*** Opening Source information ***
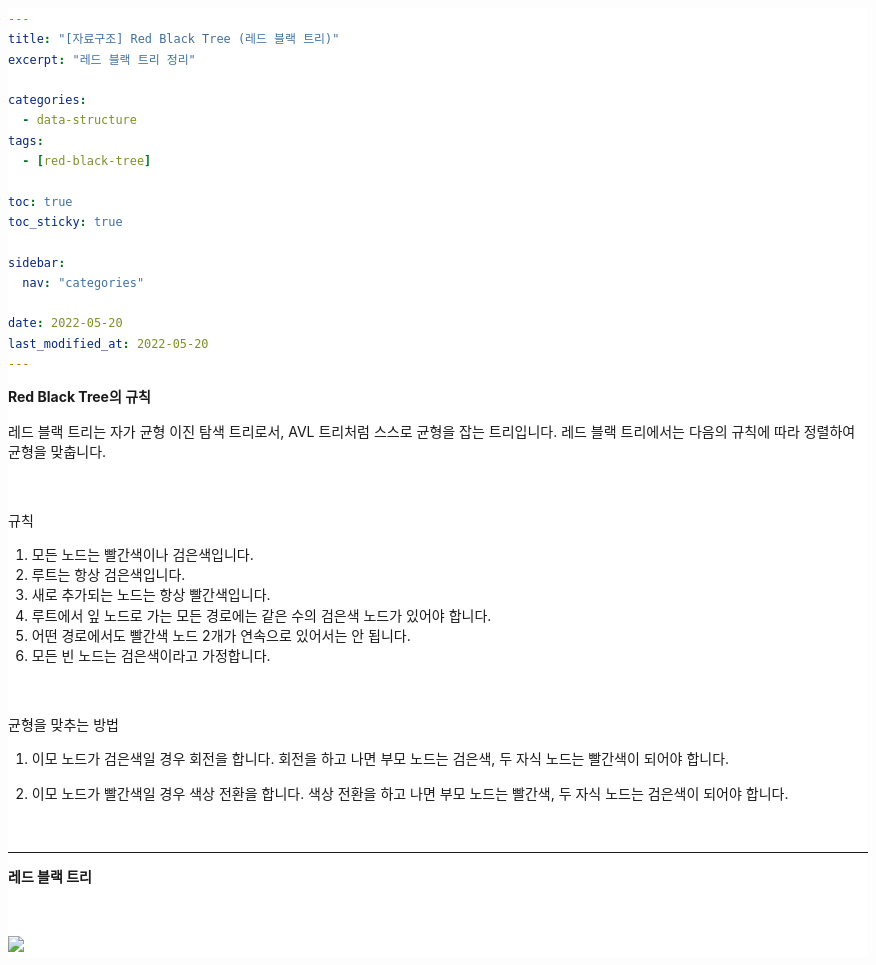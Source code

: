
 ```yaml
---
title: "[자료구조] Red Black Tree (레드 블랙 트리)"
excerpt: "레드 블랙 트리 정리"

categories:
  - data-structure
tags:
  - [red-black-tree]

toc: true
toc_sticky: true

sidebar:
  nav: "categories"

date: 2022-05-20
last_modified_at: 2022-05-20
---
```


**Red Black Tree의 규칙**

 

레드 블랙 트리는 자가 균형 이진 탐색 트리로서, AVL 트리처럼 스스로 균형을 잡는 트리입니다. 레드 블랙 트리에서는 다음의 규칙에 따라 정렬하여 균형을 맞춥니다.

 <br>

규칙


1. 모든 노드는 빨간색이나 검은색입니다.
2. 루트는 항상 검은색입니다.
3. 새로 추가되는 노드는 항상 빨간색입니다.
4. 루트에서 잎 노드로 가는 모든 경로에는 같은 수의 검은색 노드가 있어야 합니다.
5. 어떤 경로에서도 빨간색 노드 2개가 연속으로 있어서는 안 됩니다.
6. 모든 빈 노드는 검은색이라고 가정합니다.

 <br>

균형을 맞추는 방법

 

1) 이모 노드가 검은색일 경우
회전을 합니다. 회전을 하고 나면 부모 노드는 검은색, 두 자식 노드는 빨간색이 되어야 합니다.

2) 이모 노드가 빨간색일 경우
색상 전환을 합니다. 색상 전환을 하고 나면 부모 노드는 빨간색, 두 자식 노드는 검은색이 되어야 합니다.

<br>
<HR>

**레드 블랙 트리**

<br>

![](https://cphinf.pstatic.net/mooc/20210430_97/16197213821273KHVs_PNG/mceclip0.png)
*** Closing Source information ***
Aim of the exercise:
Word for word and without pictures, please write out only the lines from the start of the entries through the line containing "1) 이모 노드가 검은색일 경우", both included.

Response to the task:
Source code

:
 ```yaml
---
title: "[자료구조] Red Black Tree (레드 블랙 트리)"
excerpt: "레드 블랙 트리 정리"

categories:
  - data-structure
tags:
  - [red-black-tree]

toc: true
toc_sticky: true

sidebar:
  nav: "categories"

date: 2022-05-20
last_modified_at: 2022-05-20
---
```


**Red Black Tree의 규칙**

 

레드 블랙 트리는 자가 균형 이진 탐색 트리로서, AVL 트리처럼 스스로 균형을 잡는 트리입니다. 레드 블랙 트리에서는 다음의 규칙에 따라 정렬하여 균형을 맞춥니다.

 <br>

규칙


1. 모든 노드는 빨간색이나 검은색입니다.
2. 루트는 항상 검은색입니다.
3. 새로 추가되는 노드는 항상 빨간색입니다.
4. 루트에서 잎 노드로 가는 모든 경로에는 같은 수의 검은색 노드가 있어야 합니다.
5. 어떤 경로에서도 빨간색 노드 2개가 연속으로 있어서는 안 됩니다.
6. 모든 빈 노드는 검은색이라고 가정합니다.

 <br>

균형을 맞추는 방법

 

1) 이모 노드가 검은색일 경우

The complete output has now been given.